I don't think elite school has much to do with talent just with how visible the things they are trusted with are.. From community college I've met some building things for companies too out of the mainstream to understand how unusual their IT worker was.
Pretty much all universes are first and fore-most strong people filters from my experience.
The prestigious schools filter up-front based on merit, and filter a 2nd time based on the ability to keep up and remain diligent to pass the courses. Less famous schools only have the 2nd filter, and have more people drop in the process that could not keep up.
The quality of education can be very similar, or even favor small schools in some subjects based on luck and school staff interests. The vast majority of learning at this level is made by the student anyway; there is only so much a good teacher or expensive teaching resources can do to help.
I've talked with interviewers that seemed completely uninterested in what courses or major was taken, just the fact that someone got through a difficult major as a stamp of quality.
At my undergrad there were 16 4.0s in a CS graduating class of about 120. I didn’t get close - about a 3.92 because I’m a poor student too. Grade inflation isn’t just a thing at elite schools, even my undergrad with a 45-55% accept rate
I'm not sure accumulated average grade metrics are actually very useful. Just the difficulty variation between courses means you can game those metrics with careful choice anyway, Or studying in ways that benefit the tests more than the subject.
Choosing difficult courses and passing is more valuable to the student. (well, a 4.0 on a paper is also valuable in a way, but more in a charade way)
What concerns me is not grade inflation, its difficulty and deapth deflation. I had plenty of courses that bored me but that had plenty of fun depth and difficulty that could have been covered with a bit more effort of students and teacher.
But we cannot measure courses difficulty and deapth, so we measure grade inflation instead. Which then lead us to false conclusions about how to solve it. (making the metrics more accurate at the cost of time and resources fir teaching the subjects)
i think less emphasis on grade and more emphasis on covered subjects could mabie shift the incentive. Its difficult to actually implement through because humans love maximising metrics... so it will remain my fantasy.

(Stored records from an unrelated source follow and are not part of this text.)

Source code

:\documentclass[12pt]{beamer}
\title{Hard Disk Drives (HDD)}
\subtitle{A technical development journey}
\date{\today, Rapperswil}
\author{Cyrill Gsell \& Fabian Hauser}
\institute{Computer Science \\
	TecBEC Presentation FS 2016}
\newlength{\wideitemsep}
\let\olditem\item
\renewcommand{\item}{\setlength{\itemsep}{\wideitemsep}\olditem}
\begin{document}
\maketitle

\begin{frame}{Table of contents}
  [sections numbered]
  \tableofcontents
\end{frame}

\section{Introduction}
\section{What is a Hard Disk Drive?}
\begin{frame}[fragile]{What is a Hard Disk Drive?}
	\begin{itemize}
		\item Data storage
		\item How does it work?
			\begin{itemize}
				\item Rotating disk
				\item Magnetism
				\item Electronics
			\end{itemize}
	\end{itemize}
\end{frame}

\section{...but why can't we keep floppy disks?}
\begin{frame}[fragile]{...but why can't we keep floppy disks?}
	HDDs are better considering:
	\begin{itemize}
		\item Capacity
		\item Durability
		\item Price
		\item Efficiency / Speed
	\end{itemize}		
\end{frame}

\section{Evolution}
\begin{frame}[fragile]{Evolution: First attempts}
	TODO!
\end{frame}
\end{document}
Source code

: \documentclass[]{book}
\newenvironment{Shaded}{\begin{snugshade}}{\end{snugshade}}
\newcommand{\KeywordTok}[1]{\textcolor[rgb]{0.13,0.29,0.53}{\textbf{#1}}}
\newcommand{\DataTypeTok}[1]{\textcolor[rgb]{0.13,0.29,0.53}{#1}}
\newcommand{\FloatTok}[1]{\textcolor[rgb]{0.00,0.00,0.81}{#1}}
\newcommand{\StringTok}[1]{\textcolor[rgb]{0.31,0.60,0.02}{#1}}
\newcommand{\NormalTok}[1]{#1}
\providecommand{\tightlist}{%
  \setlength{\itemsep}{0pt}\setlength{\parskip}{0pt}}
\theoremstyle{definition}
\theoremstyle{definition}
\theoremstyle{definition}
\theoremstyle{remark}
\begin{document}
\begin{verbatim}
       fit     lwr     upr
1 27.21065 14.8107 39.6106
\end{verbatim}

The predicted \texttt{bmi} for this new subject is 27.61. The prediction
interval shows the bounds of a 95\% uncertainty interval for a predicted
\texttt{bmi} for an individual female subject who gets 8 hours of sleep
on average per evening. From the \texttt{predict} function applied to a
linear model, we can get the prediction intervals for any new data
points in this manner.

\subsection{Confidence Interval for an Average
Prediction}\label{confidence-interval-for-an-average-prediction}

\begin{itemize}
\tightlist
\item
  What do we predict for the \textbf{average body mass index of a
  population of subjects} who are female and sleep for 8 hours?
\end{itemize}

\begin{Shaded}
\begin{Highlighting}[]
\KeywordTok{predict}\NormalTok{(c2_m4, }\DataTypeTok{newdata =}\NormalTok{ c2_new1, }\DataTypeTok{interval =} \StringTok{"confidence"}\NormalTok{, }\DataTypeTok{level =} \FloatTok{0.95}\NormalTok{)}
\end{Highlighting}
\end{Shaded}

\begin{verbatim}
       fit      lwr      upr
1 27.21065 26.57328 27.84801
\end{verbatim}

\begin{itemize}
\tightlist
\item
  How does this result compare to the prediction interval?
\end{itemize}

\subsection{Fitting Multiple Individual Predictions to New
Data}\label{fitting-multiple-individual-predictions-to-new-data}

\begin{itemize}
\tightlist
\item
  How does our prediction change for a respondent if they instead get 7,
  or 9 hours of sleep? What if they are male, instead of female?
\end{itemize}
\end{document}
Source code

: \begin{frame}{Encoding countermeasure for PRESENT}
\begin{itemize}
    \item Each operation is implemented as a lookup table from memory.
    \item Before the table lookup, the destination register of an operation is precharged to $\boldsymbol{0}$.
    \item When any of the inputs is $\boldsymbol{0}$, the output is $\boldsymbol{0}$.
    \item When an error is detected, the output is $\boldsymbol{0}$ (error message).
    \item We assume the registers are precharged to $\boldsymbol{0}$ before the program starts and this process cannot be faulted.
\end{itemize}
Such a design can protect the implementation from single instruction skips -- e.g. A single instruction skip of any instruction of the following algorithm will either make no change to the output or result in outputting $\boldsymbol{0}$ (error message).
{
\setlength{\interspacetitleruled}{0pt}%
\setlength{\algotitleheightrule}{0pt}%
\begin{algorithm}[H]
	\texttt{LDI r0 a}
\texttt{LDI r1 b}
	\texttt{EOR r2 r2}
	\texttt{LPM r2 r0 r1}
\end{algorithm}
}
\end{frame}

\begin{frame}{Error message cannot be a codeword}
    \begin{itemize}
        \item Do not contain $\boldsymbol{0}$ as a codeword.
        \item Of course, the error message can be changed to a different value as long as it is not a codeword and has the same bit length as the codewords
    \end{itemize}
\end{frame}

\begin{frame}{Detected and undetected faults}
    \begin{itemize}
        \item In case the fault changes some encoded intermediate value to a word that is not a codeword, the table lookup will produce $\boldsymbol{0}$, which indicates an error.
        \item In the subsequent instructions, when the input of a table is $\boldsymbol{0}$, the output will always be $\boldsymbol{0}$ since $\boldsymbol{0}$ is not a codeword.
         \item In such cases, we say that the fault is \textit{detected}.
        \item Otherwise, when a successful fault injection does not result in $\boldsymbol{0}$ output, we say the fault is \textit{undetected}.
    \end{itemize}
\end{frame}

If you look at the resumes of anyone at top schools and who gets into YC this isn’t true, they’re simply more accomplished before college than the rest of us are after (or in my case, ever).
I look at resumes from time to time, just enough to know there aren't enough noble prizes.
I also knew a number of elite school students and aside from usually having wealthy parents and motivation problems when given real world tasks with real world levels of possible reward, they aren't all that far away from the average.
Take for example SBF.. possibly a genius would have gone straight to juvi either way if he was from a community college town and wasn't a nepo child of actual geniuses. More important than having any skills in the subject, he spoke economic shibboleth as a native speaker which his parents learned as a second tongue in a much harder process.